EXERCISE OBJECTIVE:
The data below holds a line containing "## Hero-Engine" and a line containing "the Miner will"; please quote exactly those two lines and every line between them, and nothing else.
START SOURCE RECORDS
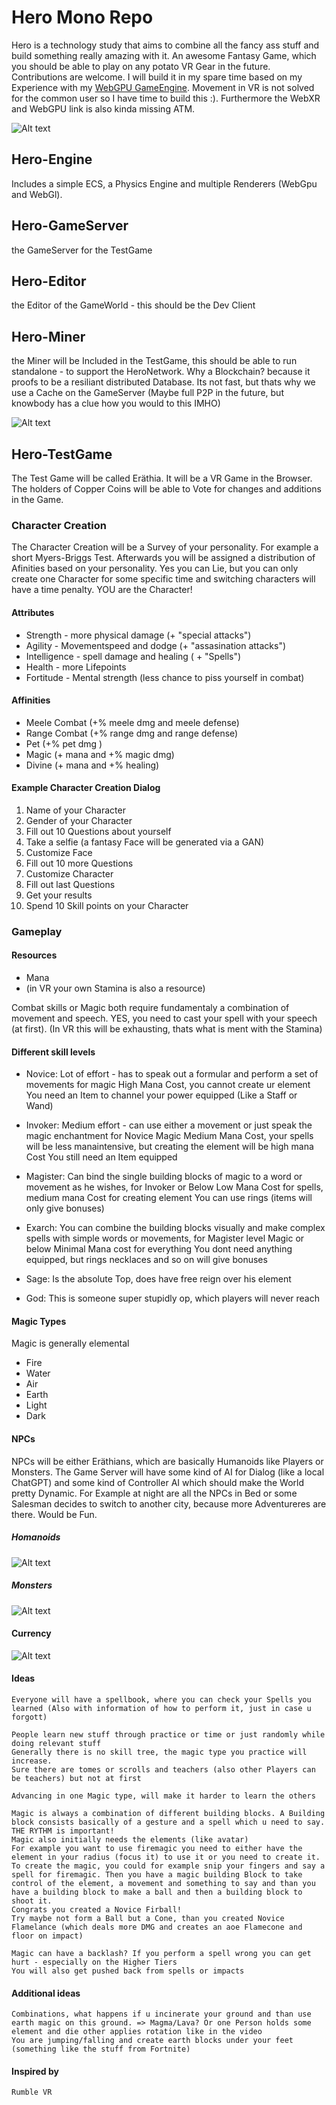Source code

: # Hero Mono Repo

Hero is a technology study that aims to combine all the fancy ass stuff and build something really amazing with it. An awesome Fantasy Game, which you should be able to play on any potato VR Gear in the future. Contributions are welcome. I will build it in my spare time based on my Experience with my [WebGPU GameEngine](https://github.com/Razorbob/sbrnk). Movement in VR is not solved for the common user so I have time to build this :). Furthermore the WebXR and WebGPU link is also kinda missing ATM.

![Alt text](assets/images/Overview.png)

## Hero-Engine

Includes a simple ECS, a Physics Engine and multiple Renderers (WebGpu and WebGl).

## Hero-GameServer

the GameServer for the TestGame

## Hero-Editor

the Editor of the GameWorld - this should be the Dev Client

## Hero-Miner

the Miner will be Included in the TestGame, this should be able to run standalone - to support the HeroNetwork.
Why a Blockchain? because it proofs to be a resiliant distributed Database. Its not fast, but thats why we use a Cache on the GameServer (Maybe full P2P in the future, but knowbody has a clue how you would to this IMHO)

![Alt text](assets/images/NPC3.png)

## Hero-TestGame

The Test Game will be called Eräthia. It will be a VR Game in the Browser. The holders of Copper Coins will be able to Vote for changes and additions in the Game.

### Character Creation

The Character Creation will be a Survey of your personality. For example a short Myers-Briggs Test. Afterwards you will be assigned a distribution of Afinities based on your personality. Yes you can Lie, but you can only create one Character for some specific time and switching characters will have a time penalty. YOU are the Character!

#### Attributes

- Strength - more physical damage (+ "special attacks")
- Agility - Movementspeed and dodge (+ "assasination attacks")
- Intelligence - spell damage and healing ( + "Spells")
- Health - more Lifepoints
- Fortitude - Mental strength (less chance to piss yourself in combat)

#### Affinities

- Meele Combat (+% meele dmg and meele defense)
- Range Combat (+% range dmg and range defense)
- Pet (+% pet dmg )
- Magic (+ mana and +% magic dmg)
- Divine (+ mana and +% healing)

#### Example Character Creation Dialog

1. Name of your Character
2. Gender of your Character
3. Fill out 10 Questions about yourself
4. Take a selfie (a fantasy Face will be generated via a GAN)
5. Customize Face
6. Fill out 10 more Questions
7. Customize Character
8. Fill out last Questions
9. Get your results
10. Spend 10 Skill points on your Character

### Gameplay

#### Resources

- Mana
- (in VR your own Stamina is also a resource)

Combat skills or Magic both require fundamentaly a combination of movement and speech. YES, you need to cast your spell with your speech (at first).
(In VR this will be exhausting, thats what is ment with the Stamina)

#### Different skill levels

- Novice:
Lot of effort - has to speak out a formular and perform a set of movements for magic
High Mana Cost, you cannot create ur element
 You need an Item to channel your power equipped (Like a Staff or Wand)
- Invoker:
 Medium effort - can use either a movement or just speak the magic enchantment for Novice Magic
 Medium Mana Cost, your spells will be less manaintensive, but creating the element will be high mana Cost
 You still need an Item equipped
- Magister:
 Can bind the single building blocks of magic to a word or movement as he wishes, for Invoker or Below
 Low Mana Cost for spells, medium mana Cost for creating element
 You can use rings (items will only give bonuses)

- Exarch:
 You can combine the building blocks visually and make complex spells with simple words or movements, for Magister level Magic or below
 Minimal Mana cost for everything
 You dont need anything equipped, but rings necklaces and so on will give bonuses
- Sage:
 Is the absolute Top, does have free reign over his element
- God:
 This is someone super stupidly op, which players will never reach

#### Magic Types

Magic is generally elemental

- Fire
- Water
- Air
- Earth
- Light
- Dark

#### NPCs

NPCs will be either Eräthians, which are basically Humanoids like Players or Monsters. The Game Server will have some kind of AI for Dialog (like a local ChatGPT) and some kind of Controller AI which should make the World pretty Dynamic. For Example at night are all the NPCs in Bed or some Salesman decides to switch to another city, because more Adventureres are there. Would be Fun.

##### Homanoids

![Alt text](assets/images/NPC1.png)

##### Monsters

![Alt text](assets/images/NPC2.png)

#### Currency

![Alt text](assets/images/Crypto1.png)

#### Ideas

    Everyone will have a spellbook, where you can check your Spells you learned (Also with information of how to perform it, just in case u forgott)

    People learn new stuff through practice or time or just randomly while doing relevant stuff
    Generally there is no skill tree, the magic type you practice will increase.
    Sure there are tomes or scrolls and teachers (also other Players can be teachers) but not at first

    Advancing in one Magic type, will make it harder to learn the others

    Magic is always a combination of different building blocks. A Building block consists basically of a gesture and a spell which u need to say. THE RYTHM is important!
    Magic also initially needs the elements (like avatar)
    For example you want to use firemagic you need to either have the element in your radius (focus it) to use it or you need to create it.
    To create the magic, you could for example snip your fingers and say a spell for firemagic. Then you have a magic building Block to take control of the element, a movement and something to say and than you have a building block to make a ball and then a building block to shoot it.
    Congrats you created a Novice Firball!
    Try maybe not form a Ball but a Cone, than you created Novice Flamelance (which deals more DMG and creates an aoe Flamecone and floor on impact)

    Magic can have a backlash? If you perform a spell wrong you can get hurt - especially on the Higher Tiers
    You will also get pushed back from spells or impacts

#### Additional ideas

    Combinations, what happens if u incinerate your ground and than use earth magic on this ground. => Magma/Lava? Or one Person holds some element and die other applies rotation like in the video
    You are jumping/falling and create earth blocks under your feet (something like the stuff from Fortnite)

#### Inspired by

    Rumble VR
END SOURCE RECORDS
COMPLETED TASK:
## Hero-Engine

Includes a simple ECS, a Physics Engine and multiple Renderers (WebGpu and WebGl).

## Hero-GameServer

the GameServer for the TestGame

## Hero-Editor

the Editor of the GameWorld - this should be the Dev Client

## Hero-Miner

the Miner will be Included in the TestGame, this should be able to run standalone - to support the HeroNetwork.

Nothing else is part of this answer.